> Supplied data
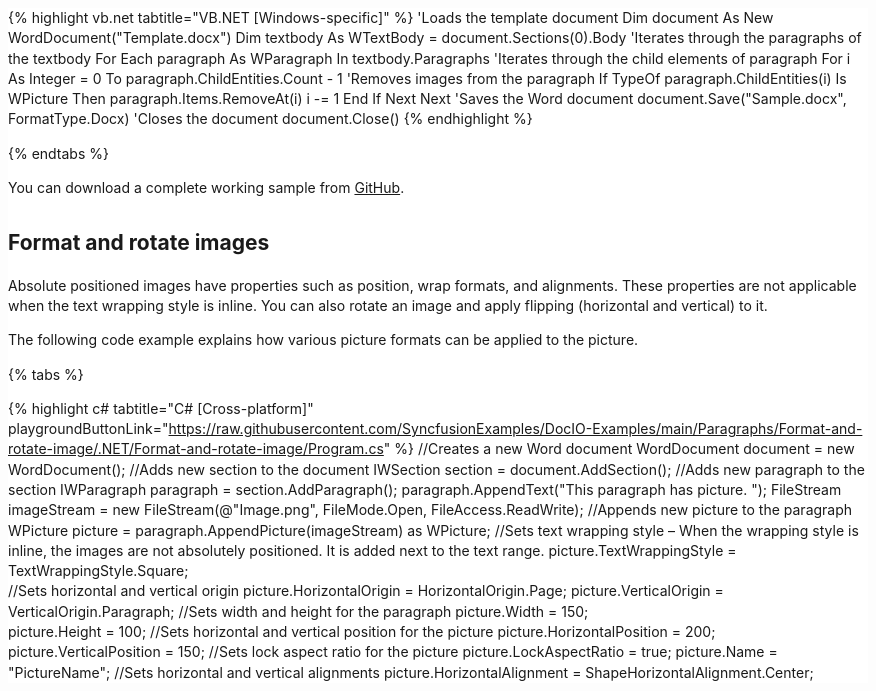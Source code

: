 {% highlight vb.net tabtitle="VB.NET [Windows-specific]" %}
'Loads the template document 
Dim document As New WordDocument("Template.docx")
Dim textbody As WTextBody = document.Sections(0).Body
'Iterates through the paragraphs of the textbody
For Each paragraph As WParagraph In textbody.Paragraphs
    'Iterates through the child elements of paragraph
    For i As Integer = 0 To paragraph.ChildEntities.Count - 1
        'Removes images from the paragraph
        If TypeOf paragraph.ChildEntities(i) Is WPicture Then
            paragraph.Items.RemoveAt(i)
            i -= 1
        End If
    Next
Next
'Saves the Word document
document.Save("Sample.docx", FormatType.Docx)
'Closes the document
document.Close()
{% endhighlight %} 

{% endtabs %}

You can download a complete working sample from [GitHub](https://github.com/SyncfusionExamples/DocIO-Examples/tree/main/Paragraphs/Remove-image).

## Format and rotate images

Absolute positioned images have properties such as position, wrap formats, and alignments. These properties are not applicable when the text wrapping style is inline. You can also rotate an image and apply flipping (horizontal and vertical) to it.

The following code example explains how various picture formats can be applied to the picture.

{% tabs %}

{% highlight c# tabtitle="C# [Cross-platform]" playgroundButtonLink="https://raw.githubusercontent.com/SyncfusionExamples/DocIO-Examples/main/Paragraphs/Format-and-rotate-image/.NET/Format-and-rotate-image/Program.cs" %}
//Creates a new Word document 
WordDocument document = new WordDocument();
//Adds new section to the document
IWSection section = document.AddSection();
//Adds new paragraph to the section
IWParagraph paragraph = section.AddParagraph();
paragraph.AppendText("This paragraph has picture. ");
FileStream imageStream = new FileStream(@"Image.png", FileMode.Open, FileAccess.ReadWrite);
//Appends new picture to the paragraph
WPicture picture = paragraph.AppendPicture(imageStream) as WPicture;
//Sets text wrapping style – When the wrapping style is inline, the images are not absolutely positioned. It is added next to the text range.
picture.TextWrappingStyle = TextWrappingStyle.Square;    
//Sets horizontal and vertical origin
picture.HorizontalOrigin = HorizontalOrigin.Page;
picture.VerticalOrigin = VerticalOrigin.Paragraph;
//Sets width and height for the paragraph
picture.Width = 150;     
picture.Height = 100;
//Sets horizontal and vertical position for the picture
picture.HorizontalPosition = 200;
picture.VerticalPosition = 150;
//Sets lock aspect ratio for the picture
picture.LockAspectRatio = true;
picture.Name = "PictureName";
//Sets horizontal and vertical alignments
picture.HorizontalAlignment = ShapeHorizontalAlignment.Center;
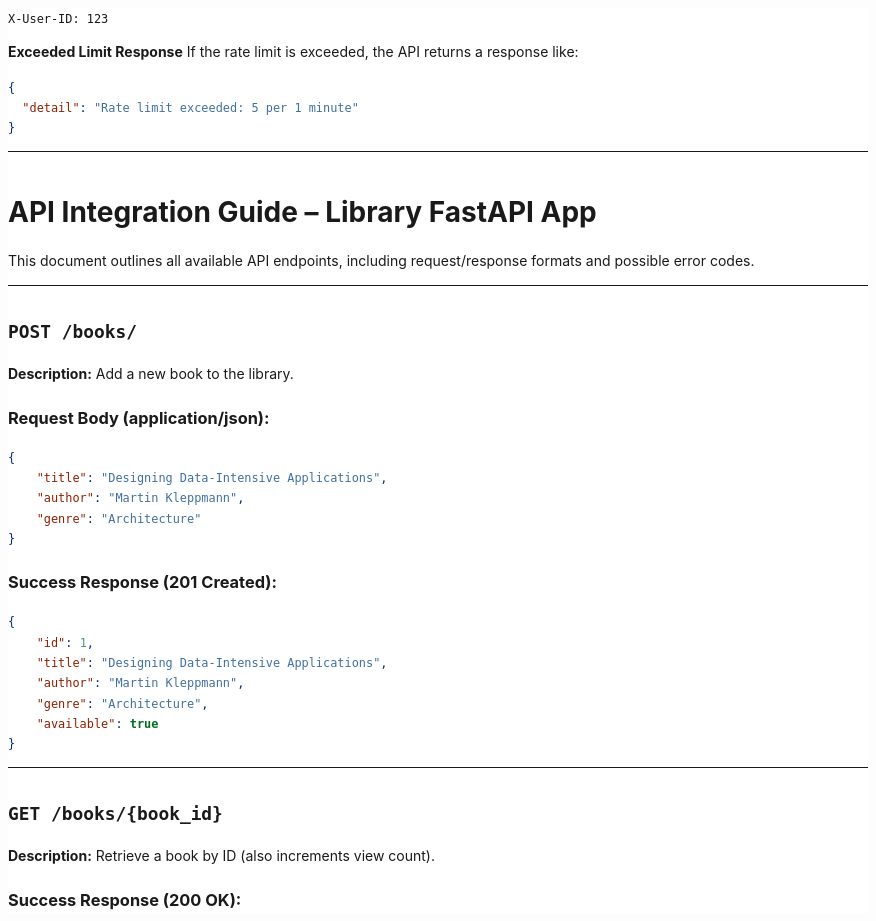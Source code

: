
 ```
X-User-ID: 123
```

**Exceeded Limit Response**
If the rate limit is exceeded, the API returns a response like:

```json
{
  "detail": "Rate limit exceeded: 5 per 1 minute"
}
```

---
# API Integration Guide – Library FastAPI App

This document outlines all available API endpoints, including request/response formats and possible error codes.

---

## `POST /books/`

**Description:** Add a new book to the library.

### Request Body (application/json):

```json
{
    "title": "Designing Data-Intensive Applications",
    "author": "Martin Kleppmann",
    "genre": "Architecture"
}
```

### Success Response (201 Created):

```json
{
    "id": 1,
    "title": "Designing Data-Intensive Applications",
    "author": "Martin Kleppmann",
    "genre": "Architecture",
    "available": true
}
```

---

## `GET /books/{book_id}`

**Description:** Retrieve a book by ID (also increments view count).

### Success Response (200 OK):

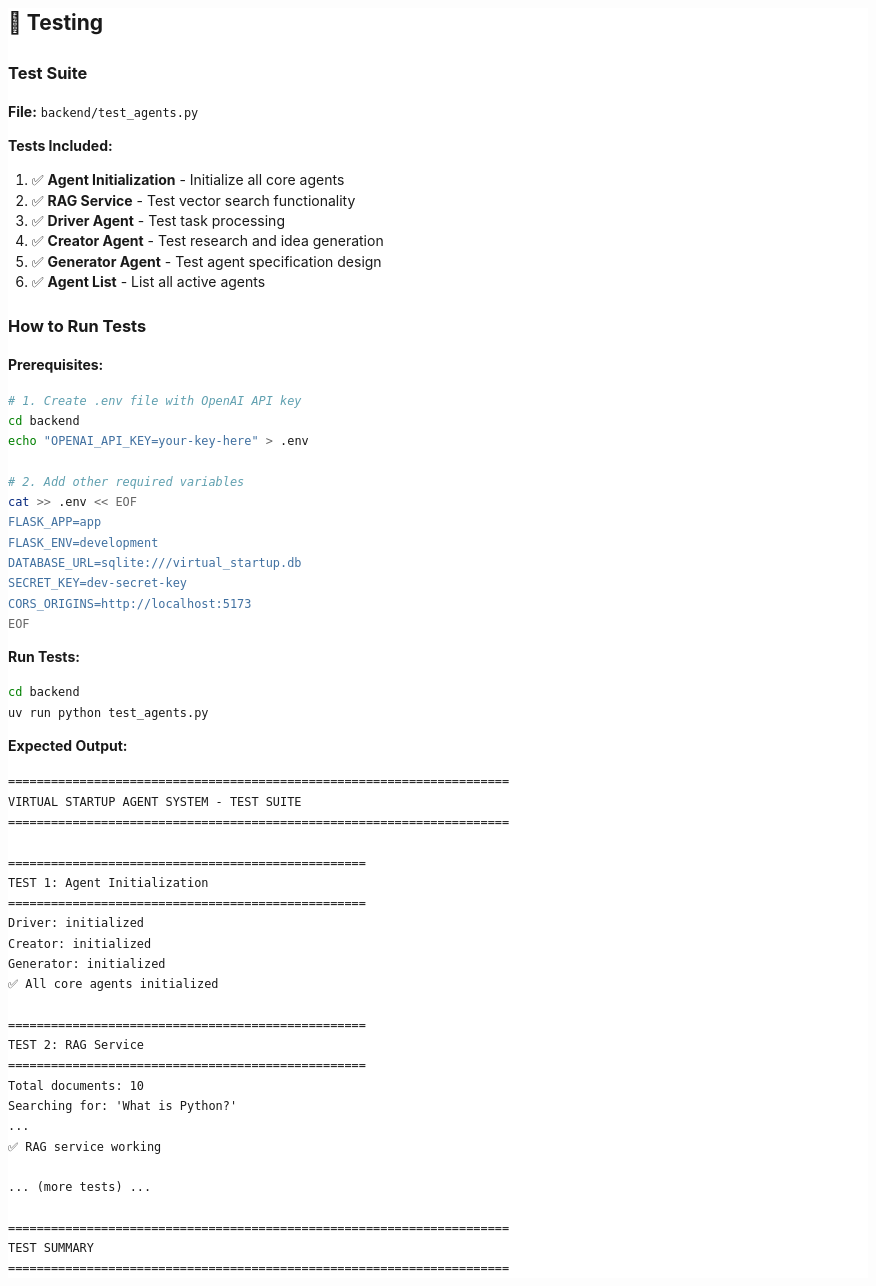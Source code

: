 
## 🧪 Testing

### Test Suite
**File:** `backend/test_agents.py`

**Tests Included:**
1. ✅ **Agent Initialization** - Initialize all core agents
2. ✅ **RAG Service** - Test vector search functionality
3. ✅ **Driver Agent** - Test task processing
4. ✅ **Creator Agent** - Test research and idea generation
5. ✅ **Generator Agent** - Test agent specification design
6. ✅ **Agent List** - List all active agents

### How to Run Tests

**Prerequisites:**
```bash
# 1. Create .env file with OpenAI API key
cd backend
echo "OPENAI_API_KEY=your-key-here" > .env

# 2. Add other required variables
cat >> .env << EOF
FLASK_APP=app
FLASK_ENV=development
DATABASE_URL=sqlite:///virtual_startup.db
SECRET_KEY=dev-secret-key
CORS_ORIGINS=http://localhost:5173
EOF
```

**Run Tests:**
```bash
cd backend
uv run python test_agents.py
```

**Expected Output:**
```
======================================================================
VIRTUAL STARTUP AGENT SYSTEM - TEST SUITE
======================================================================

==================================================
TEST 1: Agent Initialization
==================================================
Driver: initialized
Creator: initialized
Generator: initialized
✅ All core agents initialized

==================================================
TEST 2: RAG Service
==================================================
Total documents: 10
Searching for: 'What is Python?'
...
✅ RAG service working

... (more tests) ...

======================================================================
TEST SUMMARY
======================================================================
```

> What to produce
Wherever an image sits in the data, omit it; everything else must be copied exactly.

> Solution for this problem
Source code

: {% highlight vb.net tabtitle="VB.NET [Windows-specific]" %}
'Loads the template document 
Dim document As New WordDocument("Template.docx")
Dim textbody As WTextBody = document.Sections(0).Body
'Iterates through the paragraphs of the textbody
For Each paragraph As WParagraph In textbody.Paragraphs
    'Iterates through the child elements of paragraph
    For i As Integer = 0 To paragraph.ChildEntities.Count - 1
        'Removes images from the paragraph
        If TypeOf paragraph.ChildEntities(i) Is WPicture Then
            paragraph.Items.RemoveAt(i)
            i -= 1
        End If
    Next
Next
'Saves the Word document
document.Save("Sample.docx", FormatType.Docx)
'Closes the document
document.Close()
{% endhighlight %} 

{% endtabs %}

You can download a complete working sample from [GitHub](https://github.com/SyncfusionExamples/DocIO-Examples/tree/main/Paragraphs/Remove-image).

## Format and rotate images

Absolute positioned images have properties such as position, wrap formats, and alignments. These properties are not applicable when the text wrapping style is inline. You can also rotate an image and apply flipping (horizontal and vertical) to it.

The following code example explains how various picture formats can be applied to the picture.

{% tabs %}

{% highlight c# tabtitle="C# [Cross-platform]" playgroundButtonLink="https://raw.githubusercontent.com/SyncfusionExamples/DocIO-Examples/main/Paragraphs/Format-and-rotate-image/.NET/Format-and-rotate-image/Program.cs" %}
//Creates a new Word document 
WordDocument document = new WordDocument();
//Adds new section to the document
IWSection section = document.AddSection();
//Adds new paragraph to the section
IWParagraph paragraph = section.AddParagraph();
paragraph.AppendText("This paragraph has picture. ");
FileStream imageStream = new FileStream(@"Image.png", FileMode.Open, FileAccess.ReadWrite);
//Appends new picture to the paragraph
WPicture picture = paragraph.AppendPicture(imageStream) as WPicture;
//Sets text wrapping style – When the wrapping style is inline, the images are not absolutely positioned. It is added next to the text range.
picture.TextWrappingStyle = TextWrappingStyle.Square;    
//Sets horizontal and vertical origin
picture.HorizontalOrigin = HorizontalOrigin.Page;
picture.VerticalOrigin = VerticalOrigin.Paragraph;
//Sets width and height for the paragraph
picture.Width = 150;     
picture.Height = 100;
//Sets horizontal and vertical position for the picture
picture.HorizontalPosition = 200;
picture.VerticalPosition = 150;
//Sets lock aspect ratio for the picture
picture.LockAspectRatio = true;
picture.Name = "PictureName";
//Sets horizontal and vertical alignments
picture.HorizontalAlignment = ShapeHorizontalAlignment.Center;
Source code

:
 ```
X-User-ID: 123
```

**Exceeded Limit Response**
If the rate limit is exceeded, the API returns a response like:

```json
{
  "detail": "Rate limit exceeded: 5 per 1 minute"
}
```

---
# API Integration Guide – Library FastAPI App

This document outlines all available API endpoints, including request/response formats and possible error codes.

---

## `POST /books/`

**Description:** Add a new book to the library.

### Request Body (application/json):

```json
{
    "title": "Designing Data-Intensive Applications",
    "author": "Martin Kleppmann",
    "genre": "Architecture"
}
```

### Success Response (201 Created):

```json
{
    "id": 1,
    "title": "Designing Data-Intensive Applications",
    "author": "Martin Kleppmann",
    "genre": "Architecture",
    "available": true
}
```

---

## `GET /books/{book_id}`

**Description:** Retrieve a book by ID (also increments view count).

### Success Response (200 OK):

Source code

: 
## 🧪 Testing

### Test Suite
**File:** `backend/test_agents.py`

**Tests Included:**
1. ✅ **Agent Initialization** - Initialize all core agents
2. ✅ **RAG Service** - Test vector search functionality
3. ✅ **Driver Agent** - Test task processing
4. ✅ **Creator Agent** - Test research and idea generation
5. ✅ **Generator Agent** - Test agent specification design
6. ✅ **Agent List** - List all active agents

### How to Run Tests

**Prerequisites:**
```bash
# 1. Create .env file with OpenAI API key
cd backend
echo "OPENAI_API_KEY=your-key-here" > .env

# 2. Add other required variables
cat >> .env << EOF
FLASK_APP=app
FLASK_ENV=development
DATABASE_URL=sqlite:///virtual_startup.db
SECRET_KEY=dev-secret-key
CORS_ORIGINS=http://localhost:5173
EOF
```

**Run Tests:**
```bash
cd backend
uv run python test_agents.py
```

**Expected Output:**
```
======================================================================
VIRTUAL STARTUP AGENT SYSTEM - TEST SUITE
======================================================================

==================================================
TEST 1: Agent Initialization
==================================================
Driver: initialized
Creator: initialized
Generator: initialized
✅ All core agents initialized

==================================================
TEST 2: RAG Service
==================================================
Total documents: 10
Searching for: 'What is Python?'
...
✅ RAG service working

... (more tests) ...

======================================================================
TEST SUMMARY
======================================================================
```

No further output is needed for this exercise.